▸ **What needs to be done**
When the line containing "Deliv: 01:\\" is reached, include it and end there; set down verbatim every line before it, starting at the top of the records.

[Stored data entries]
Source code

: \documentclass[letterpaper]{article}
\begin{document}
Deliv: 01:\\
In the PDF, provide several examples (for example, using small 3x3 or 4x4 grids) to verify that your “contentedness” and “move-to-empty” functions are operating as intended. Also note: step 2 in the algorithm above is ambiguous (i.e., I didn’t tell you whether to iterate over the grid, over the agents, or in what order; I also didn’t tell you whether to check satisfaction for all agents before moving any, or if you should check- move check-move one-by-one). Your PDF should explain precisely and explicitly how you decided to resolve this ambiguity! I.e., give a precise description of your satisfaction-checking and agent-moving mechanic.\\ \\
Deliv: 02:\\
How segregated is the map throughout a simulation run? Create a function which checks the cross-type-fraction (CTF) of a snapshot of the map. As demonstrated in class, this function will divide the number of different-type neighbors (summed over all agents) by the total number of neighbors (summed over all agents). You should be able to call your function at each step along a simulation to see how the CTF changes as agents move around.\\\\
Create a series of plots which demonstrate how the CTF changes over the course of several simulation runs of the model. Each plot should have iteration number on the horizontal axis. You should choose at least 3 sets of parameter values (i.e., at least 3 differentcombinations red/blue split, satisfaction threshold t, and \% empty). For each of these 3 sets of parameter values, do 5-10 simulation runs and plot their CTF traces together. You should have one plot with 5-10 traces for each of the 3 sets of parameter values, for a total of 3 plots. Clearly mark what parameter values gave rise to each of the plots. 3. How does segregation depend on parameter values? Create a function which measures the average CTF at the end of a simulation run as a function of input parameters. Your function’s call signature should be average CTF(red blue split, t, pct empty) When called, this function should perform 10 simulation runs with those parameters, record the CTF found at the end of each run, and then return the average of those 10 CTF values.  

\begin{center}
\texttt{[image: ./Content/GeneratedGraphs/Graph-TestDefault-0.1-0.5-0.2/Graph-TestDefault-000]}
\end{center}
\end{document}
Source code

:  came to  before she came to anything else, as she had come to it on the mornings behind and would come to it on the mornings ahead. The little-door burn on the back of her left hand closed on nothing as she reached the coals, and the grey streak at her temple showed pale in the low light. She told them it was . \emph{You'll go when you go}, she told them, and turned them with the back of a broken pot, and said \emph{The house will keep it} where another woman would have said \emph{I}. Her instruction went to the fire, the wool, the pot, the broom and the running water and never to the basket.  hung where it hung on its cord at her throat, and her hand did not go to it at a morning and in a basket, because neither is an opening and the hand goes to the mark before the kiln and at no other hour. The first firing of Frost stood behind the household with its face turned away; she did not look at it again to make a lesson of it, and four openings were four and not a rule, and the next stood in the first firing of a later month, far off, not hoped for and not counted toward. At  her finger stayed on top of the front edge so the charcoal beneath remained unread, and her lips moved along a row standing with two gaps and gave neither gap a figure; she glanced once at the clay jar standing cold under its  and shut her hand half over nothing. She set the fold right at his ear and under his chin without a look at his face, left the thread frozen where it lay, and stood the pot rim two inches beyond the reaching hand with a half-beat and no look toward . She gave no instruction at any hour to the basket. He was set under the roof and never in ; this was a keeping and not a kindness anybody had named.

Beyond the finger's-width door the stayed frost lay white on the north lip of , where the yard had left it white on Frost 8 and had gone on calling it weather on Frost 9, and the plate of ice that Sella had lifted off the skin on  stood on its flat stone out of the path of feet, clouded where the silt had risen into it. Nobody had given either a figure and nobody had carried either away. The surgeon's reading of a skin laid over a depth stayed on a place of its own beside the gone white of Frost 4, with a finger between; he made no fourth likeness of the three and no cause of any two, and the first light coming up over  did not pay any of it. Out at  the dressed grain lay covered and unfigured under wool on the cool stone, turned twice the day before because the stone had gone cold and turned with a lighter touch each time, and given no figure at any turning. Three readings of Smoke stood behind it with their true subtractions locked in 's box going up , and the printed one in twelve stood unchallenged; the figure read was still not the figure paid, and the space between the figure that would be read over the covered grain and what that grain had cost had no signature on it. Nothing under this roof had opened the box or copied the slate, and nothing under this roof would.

▸ **Completed exercise**
Source code

: \documentclass[letterpaper]{article}
\begin{document}
Deliv: 01:\\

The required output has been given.